I will only tell you my experience. My father was extremely verbally abusive to me. He was also an alcoholic. The things he said to/about me were disgusting and imprinted on my psyche .
I went on to be the first person in my very large extended family to get a college degree. I did it on my own and with a great deal of obstacles put in my path by my parents-- they wouldn't fill out the FAFSA (I did it using tax returns I found). They charged me rent when I came home to work in the summer. They never paid one penny toward my degree. They made it clear I wouldn't finish college and that I didn't have what it took to be a teacher.
I proved them wrong.
Years later, after I had my children, I realized that while my dad was the active abuser, my mother played, what I saw as, a bigger abusive role.

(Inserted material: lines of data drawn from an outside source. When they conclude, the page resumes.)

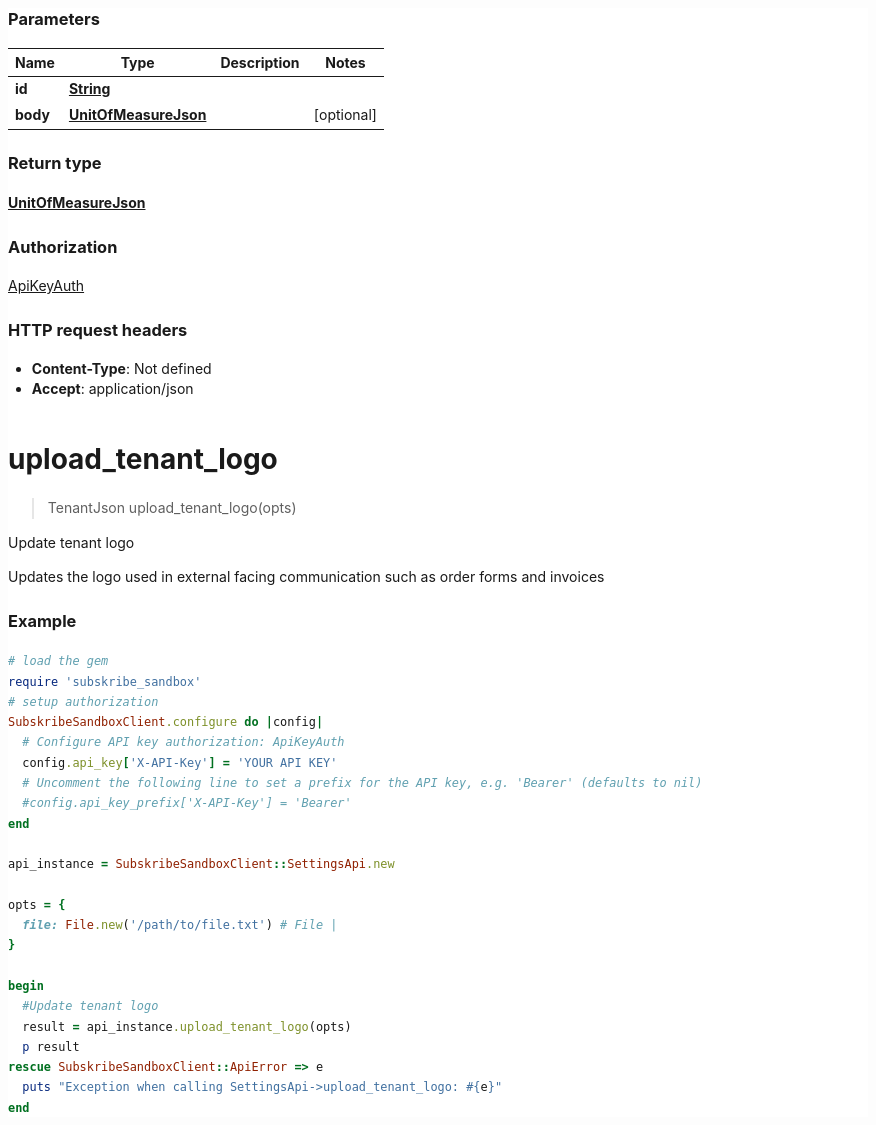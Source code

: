 ### Parameters

Name | Type | Description  | Notes
------------- | ------------- | ------------- | -------------
 **id** | [**String**](.md)|  | 
 **body** | [**UnitOfMeasureJson**](UnitOfMeasureJson.md)|  | [optional] 

### Return type

[**UnitOfMeasureJson**](UnitOfMeasureJson.md)

### Authorization

[ApiKeyAuth](../README.md#ApiKeyAuth)

### HTTP request headers

 - **Content-Type**: Not defined
 - **Accept**: application/json



# **upload_tenant_logo**
> TenantJson upload_tenant_logo(opts)

Update tenant logo

Updates the logo used in external facing communication such as order forms and invoices

### Example
```ruby
# load the gem
require 'subskribe_sandbox'
# setup authorization
SubskribeSandboxClient.configure do |config|
  # Configure API key authorization: ApiKeyAuth
  config.api_key['X-API-Key'] = 'YOUR API KEY'
  # Uncomment the following line to set a prefix for the API key, e.g. 'Bearer' (defaults to nil)
  #config.api_key_prefix['X-API-Key'] = 'Bearer'
end

api_instance = SubskribeSandboxClient::SettingsApi.new

opts = { 
  file: File.new('/path/to/file.txt') # File | 
}

begin
  #Update tenant logo
  result = api_instance.upload_tenant_logo(opts)
  p result
rescue SubskribeSandboxClient::ApiError => e
  puts "Exception when calling SettingsApi->upload_tenant_logo: #{e}"
end
```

You see while my father, an alcoholic, was obviously abusive, my mother -sober- allowed me to be be abused time and time again.
It took years of therapy to get past what both my parents did. And, if I'm honest, I see my mom as more culpable. I forgave them but I can never get back the lack of love and support I know I deserved and was denied.
And, when it was revealed that my ex abused his privilege to be the father of our children it solidified my belief that our marriage wasn't working and it was over. Childhood traumas have a tendency to play out in our adult lives until they get resolved.
I know if your son wants a college education he will find a way to achieve it-- no matter the roadblocks.